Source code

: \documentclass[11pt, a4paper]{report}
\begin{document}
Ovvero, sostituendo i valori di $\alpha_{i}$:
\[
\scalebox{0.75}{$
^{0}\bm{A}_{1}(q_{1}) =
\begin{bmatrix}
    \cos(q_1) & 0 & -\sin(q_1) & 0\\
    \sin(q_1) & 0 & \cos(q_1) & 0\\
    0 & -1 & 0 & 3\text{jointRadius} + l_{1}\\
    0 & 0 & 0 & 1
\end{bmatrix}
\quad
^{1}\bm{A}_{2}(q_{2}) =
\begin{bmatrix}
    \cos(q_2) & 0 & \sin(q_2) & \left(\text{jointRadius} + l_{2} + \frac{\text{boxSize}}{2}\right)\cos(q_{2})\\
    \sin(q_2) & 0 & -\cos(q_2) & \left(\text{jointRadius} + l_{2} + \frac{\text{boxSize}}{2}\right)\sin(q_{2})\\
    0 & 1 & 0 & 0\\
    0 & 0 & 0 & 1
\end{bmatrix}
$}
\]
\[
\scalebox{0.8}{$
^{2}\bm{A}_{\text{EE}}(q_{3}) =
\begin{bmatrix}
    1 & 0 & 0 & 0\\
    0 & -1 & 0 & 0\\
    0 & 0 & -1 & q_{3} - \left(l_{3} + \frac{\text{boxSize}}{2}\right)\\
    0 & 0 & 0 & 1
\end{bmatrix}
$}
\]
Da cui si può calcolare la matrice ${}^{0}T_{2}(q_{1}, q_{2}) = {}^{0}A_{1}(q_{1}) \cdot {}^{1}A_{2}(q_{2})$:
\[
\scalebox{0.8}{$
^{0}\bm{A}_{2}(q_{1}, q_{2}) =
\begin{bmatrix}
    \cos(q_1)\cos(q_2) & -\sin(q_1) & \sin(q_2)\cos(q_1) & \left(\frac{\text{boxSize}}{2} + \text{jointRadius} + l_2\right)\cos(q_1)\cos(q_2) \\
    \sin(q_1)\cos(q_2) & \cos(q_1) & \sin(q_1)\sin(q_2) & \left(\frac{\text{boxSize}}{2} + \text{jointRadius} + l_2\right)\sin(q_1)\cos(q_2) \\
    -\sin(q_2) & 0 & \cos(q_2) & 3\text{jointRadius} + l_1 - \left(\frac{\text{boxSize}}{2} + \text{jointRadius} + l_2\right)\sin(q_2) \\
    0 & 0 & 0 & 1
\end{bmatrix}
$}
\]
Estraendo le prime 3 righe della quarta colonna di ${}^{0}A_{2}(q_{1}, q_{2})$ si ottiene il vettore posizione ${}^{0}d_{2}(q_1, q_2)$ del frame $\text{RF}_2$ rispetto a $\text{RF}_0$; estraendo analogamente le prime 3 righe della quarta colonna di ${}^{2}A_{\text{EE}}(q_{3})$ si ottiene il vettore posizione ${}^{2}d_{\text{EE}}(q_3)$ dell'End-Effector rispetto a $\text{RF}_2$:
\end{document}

• • • • •

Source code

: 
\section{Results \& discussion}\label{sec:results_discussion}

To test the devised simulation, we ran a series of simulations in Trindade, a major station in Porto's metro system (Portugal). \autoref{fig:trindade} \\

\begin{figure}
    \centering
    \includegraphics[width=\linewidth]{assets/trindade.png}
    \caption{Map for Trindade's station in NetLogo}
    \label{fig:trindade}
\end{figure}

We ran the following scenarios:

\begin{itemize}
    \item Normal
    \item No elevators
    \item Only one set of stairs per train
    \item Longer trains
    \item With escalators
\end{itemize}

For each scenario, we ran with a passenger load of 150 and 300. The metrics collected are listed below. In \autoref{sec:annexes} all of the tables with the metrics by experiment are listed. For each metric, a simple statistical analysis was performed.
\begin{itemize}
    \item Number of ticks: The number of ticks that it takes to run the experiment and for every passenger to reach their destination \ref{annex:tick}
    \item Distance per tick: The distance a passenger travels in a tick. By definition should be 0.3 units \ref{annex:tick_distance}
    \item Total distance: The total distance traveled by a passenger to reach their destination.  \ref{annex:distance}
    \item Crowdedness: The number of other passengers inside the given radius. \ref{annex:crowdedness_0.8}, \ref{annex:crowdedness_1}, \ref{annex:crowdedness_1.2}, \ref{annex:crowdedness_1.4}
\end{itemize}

• • • • •

## PROBLEM TO WORK ON:
Wherever the string "destination" appears in the data above, report the whole line.

## WRITTEN RESPONSE:
    \item Number of ticks: The number of ticks that it takes to run the experiment and for every passenger to reach their destination \ref{annex:tick}
    \item Total distance: The total distance traveled by a passenger to reach their destination.  \ref{annex:distance}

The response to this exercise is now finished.